TASK INSTRUCTIONS » What is needed is an exact copy of every record below.

Stored data entries
--- --- ---

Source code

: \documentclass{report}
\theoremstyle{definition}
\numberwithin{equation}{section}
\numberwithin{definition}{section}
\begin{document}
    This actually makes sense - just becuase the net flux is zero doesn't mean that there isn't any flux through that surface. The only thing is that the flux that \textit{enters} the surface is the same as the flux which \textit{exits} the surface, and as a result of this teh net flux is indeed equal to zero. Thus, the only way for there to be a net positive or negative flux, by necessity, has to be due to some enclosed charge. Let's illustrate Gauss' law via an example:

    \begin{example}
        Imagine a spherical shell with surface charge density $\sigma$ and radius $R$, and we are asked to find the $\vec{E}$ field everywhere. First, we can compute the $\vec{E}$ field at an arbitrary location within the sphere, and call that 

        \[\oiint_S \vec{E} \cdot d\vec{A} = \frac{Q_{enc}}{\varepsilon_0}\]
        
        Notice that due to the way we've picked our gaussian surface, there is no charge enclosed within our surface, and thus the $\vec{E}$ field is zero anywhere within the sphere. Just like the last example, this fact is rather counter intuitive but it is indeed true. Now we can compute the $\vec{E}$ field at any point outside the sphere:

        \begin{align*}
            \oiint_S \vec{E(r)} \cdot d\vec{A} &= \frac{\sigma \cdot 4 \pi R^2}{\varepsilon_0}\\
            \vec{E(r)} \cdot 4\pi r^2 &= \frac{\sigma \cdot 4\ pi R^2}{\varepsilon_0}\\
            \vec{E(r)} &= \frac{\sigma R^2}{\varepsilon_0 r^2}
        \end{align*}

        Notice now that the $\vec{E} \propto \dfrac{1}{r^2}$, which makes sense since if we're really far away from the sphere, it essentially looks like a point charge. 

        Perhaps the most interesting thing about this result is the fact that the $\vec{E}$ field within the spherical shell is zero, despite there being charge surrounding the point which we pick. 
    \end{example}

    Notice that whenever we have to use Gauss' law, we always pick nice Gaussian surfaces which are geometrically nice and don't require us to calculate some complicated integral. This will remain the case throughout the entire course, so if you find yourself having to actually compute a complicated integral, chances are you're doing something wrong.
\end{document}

--- --- ---

TASK RESPONSE »
Source code

: \documentclass{report}
\theoremstyle{definition}
\numberwithin{equation}{section}
\numberwithin{definition}{section}
\begin{document}
    This actually makes sense - just becuase the net flux is zero doesn't mean that there isn't any flux through that surface. The only thing is that the flux that \textit{enters} the surface is the same as the flux which \textit{exits} the surface, and as a result of this teh net flux is indeed equal to zero. Thus, the only way for there to be a net positive or negative flux, by necessity, has to be due to some enclosed charge. Let's illustrate Gauss' law via an example:

    \begin{example}
        Imagine a spherical shell with surface charge density $\sigma$ and radius $R$, and we are asked to find the $\vec{E}$ field everywhere. First, we can compute the $\vec{E}$ field at an arbitrary location within the sphere, and call that 

        \[\oiint_S \vec{E} \cdot d\vec{A} = \frac{Q_{enc}}{\varepsilon_0}\]
        
        Notice that due to the way we've picked our gaussian surface, there is no charge enclosed within our surface, and thus the $\vec{E}$ field is zero anywhere within the sphere. Just like the last example, this fact is rather counter intuitive but it is indeed true. Now we can compute the $\vec{E}$ field at any point outside the sphere:

        \begin{align*}
            \oiint_S \vec{E(r)} \cdot d\vec{A} &= \frac{\sigma \cdot 4 \pi R^2}{\varepsilon_0}\\
            \vec{E(r)} \cdot 4\pi r^2 &= \frac{\sigma \cdot 4\ pi R^2}{\varepsilon_0}\\
            \vec{E(r)} &= \frac{\sigma R^2}{\varepsilon_0 r^2}
        \end{align*}

        Notice now that the $\vec{E} \propto \dfrac{1}{r^2}$, which makes sense since if we're really far away from the sphere, it essentially looks like a point charge. 

        Perhaps the most interesting thing about this result is the fact that the $\vec{E}$ field within the spherical shell is zero, despite there being charge surrounding the point which we pick. 
    \end{example}

    Notice that whenever we have to use Gauss' law, we always pick nice Gaussian surfaces which are geometrically nice and don't require us to calculate some complicated integral. This will remain the case throughout the entire course, so if you find yourself having to actually compute a complicated integral, chances are you're doing something wrong.
\end{document}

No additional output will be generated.